One of the collection’s central pieces, The Weightless Embrace, will be on show at the Church Street-based Jan Royce gallery’s Focus exhibition.
Says Stanislaw: “The piece features two female figures entwined together, abstracted and adorned with coral and organic forms and shapes, which impress an overall sense of movement. The entire series is a commentary of how the human condition, society and especially the younger generation, have lost the primal bond we once had with the natural world. The less time we – and especially children – spend in nature, the less we understand and identify with it.”
The Kenyan-born Gardens resident draws inspiration from his childhood in East Africa, which saw him spending “time equally divided between the bush and the sea”.
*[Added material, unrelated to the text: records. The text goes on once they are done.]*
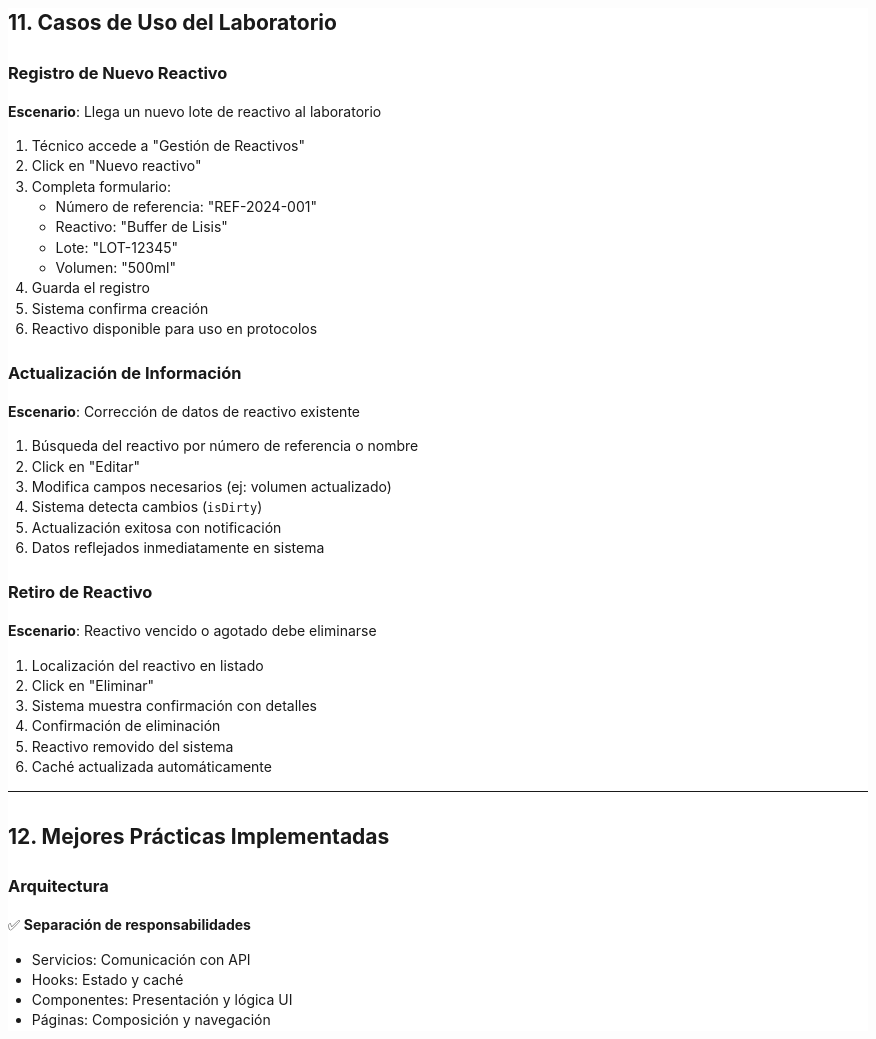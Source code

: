 
## 11. Casos de Uso del Laboratorio

### Registro de Nuevo Reactivo

**Escenario**: Llega un nuevo lote de reactivo al laboratorio

1. Técnico accede a "Gestión de Reactivos"
2. Click en "Nuevo reactivo"
3. Completa formulario:
   - Número de referencia: "REF-2024-001"
   - Reactivo: "Buffer de Lisis"
   - Lote: "LOT-12345"
   - Volumen: "500ml"
4. Guarda el registro
5. Sistema confirma creación
6. Reactivo disponible para uso en protocolos

### Actualización de Información

**Escenario**: Corrección de datos de reactivo existente

1. Búsqueda del reactivo por número de referencia o nombre
2. Click en "Editar"
3. Modifica campos necesarios (ej: volumen actualizado)
4. Sistema detecta cambios (`isDirty`)
5. Actualización exitosa con notificación
6. Datos reflejados inmediatamente en sistema

### Retiro de Reactivo

**Escenario**: Reactivo vencido o agotado debe eliminarse

1. Localización del reactivo en listado
2. Click en "Eliminar"
3. Sistema muestra confirmación con detalles
4. Confirmación de eliminación
5. Reactivo removido del sistema
6. Caché actualizada automáticamente

---

## 12. Mejores Prácticas Implementadas

### Arquitectura

✅ **Separación de responsabilidades**

- Servicios: Comunicación con API
- Hooks: Estado y caché
- Componentes: Presentación y lógica UI
- Páginas: Composición y navegación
“By grafting textures from coral, shale, rock and organic shapes onto a human anatomy stripped bare of its outer layers, I mesh the tissue of human and organic form making them one, in the hope that this illustrates our interconnectedness and the symbiotic relationship that we actually share with the things around us.”
As to what drew him to pursue a career in art, Stanislaw says: “It was really during my time in high school that I realised that, for the most part, I had strong enough a talent and also a solid foundation from which to pursue a career in the arts.”
As many artists would attest, the realisation of this dream is, however, not the easiest of processes.
Says Stanislaw: “As a young artist I struggled to find my voice. It’s not easy without guidance. You see, my work features detailed and anatomically correct figurative subjects which I struggled to perfect in the beginning. It’s something that I will continually try to improve on; it’s an ongoing process.”